▶ DATA FOR THIS TASK:

--- START ---

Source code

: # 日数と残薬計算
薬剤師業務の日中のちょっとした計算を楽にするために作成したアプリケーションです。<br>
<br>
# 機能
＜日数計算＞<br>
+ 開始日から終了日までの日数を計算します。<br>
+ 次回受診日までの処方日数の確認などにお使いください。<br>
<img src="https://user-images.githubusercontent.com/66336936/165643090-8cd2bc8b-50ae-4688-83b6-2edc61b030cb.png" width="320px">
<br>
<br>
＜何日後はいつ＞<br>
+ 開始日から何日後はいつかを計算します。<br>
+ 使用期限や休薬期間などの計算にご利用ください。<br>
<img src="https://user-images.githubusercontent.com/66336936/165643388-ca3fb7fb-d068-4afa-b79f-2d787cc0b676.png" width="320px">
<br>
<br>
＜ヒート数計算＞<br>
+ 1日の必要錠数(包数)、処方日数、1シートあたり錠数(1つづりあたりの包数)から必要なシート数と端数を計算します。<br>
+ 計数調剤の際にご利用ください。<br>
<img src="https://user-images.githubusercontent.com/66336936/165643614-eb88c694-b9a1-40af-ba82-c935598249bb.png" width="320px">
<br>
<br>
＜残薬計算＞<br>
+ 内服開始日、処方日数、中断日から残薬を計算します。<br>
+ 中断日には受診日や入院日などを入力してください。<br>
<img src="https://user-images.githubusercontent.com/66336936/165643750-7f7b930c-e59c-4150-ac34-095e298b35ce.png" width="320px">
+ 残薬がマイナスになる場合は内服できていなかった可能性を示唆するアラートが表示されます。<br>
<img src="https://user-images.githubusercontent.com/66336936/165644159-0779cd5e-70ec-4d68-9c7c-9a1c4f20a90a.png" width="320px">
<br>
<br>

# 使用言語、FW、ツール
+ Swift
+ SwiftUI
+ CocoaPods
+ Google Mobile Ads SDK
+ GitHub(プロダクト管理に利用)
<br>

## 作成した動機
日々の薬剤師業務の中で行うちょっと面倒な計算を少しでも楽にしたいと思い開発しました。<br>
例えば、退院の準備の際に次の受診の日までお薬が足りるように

--- END ---

▶ TO DO: Every entry needs to be copied again, word for word.

▶ ANSWER BOX:
Source code

: # 日数と残薬計算
薬剤師業務の日中のちょっとした計算を楽にするために作成したアプリケーションです。<br>
<br>
# 機能
＜日数計算＞<br>
+ 開始日から終了日までの日数を計算します。<br>
+ 次回受診日までの処方日数の確認などにお使いください。<br>
<img src="https://user-images.githubusercontent.com/66336936/165643090-8cd2bc8b-50ae-4688-83b6-2edc61b030cb.png" width="320px">
<br>
<br>
＜何日後はいつ＞<br>
+ 開始日から何日後はいつかを計算します。<br>
+ 使用期限や休薬期間などの計算にご利用ください。<br>
<img src="https://user-images.githubusercontent.com/66336936/165643388-ca3fb7fb-d068-4afa-b79f-2d787cc0b676.png" width="320px">
<br>
<br>
＜ヒート数計算＞<br>
+ 1日の必要錠数(包数)、処方日数、1シートあたり錠数(1つづりあたりの包数)から必要なシート数と端数を計算します。<br>
+ 計数調剤の際にご利用ください。<br>
<img src="https://user-images.githubusercontent.com/66336936/165643614-eb88c694-b9a1-40af-ba82-c935598249bb.png" width="320px">
<br>
<br>
＜残薬計算＞<br>
+ 内服開始日、処方日数、中断日から残薬を計算します。<br>
+ 中断日には受診日や入院日などを入力してください。<br>
<img src="https://user-images.githubusercontent.com/66336936/165643750-7f7b930c-e59c-4150-ac34-095e298b35ce.png" width="320px">
+ 残薬がマイナスになる場合は内服できていなかった可能性を示唆するアラートが表示されます。<br>
<img src="https://user-images.githubusercontent.com/66336936/165644159-0779cd5e-70ec-4d68-9c7c-9a1c4f20a90a.png" width="320px">
<br>
<br>

# 使用言語、FW、ツール
+ Swift
+ SwiftUI
+ CocoaPods
+ Google Mobile Ads SDK
+ GitHub(プロダクト管理に利用)
<br>

## 作成した動機
日々の薬剤師業務の中で行うちょっと面倒な計算を少しでも楽にしたいと思い開発しました。<br>
例えば、退院の準備の際に次の受診の日までお薬が足りるように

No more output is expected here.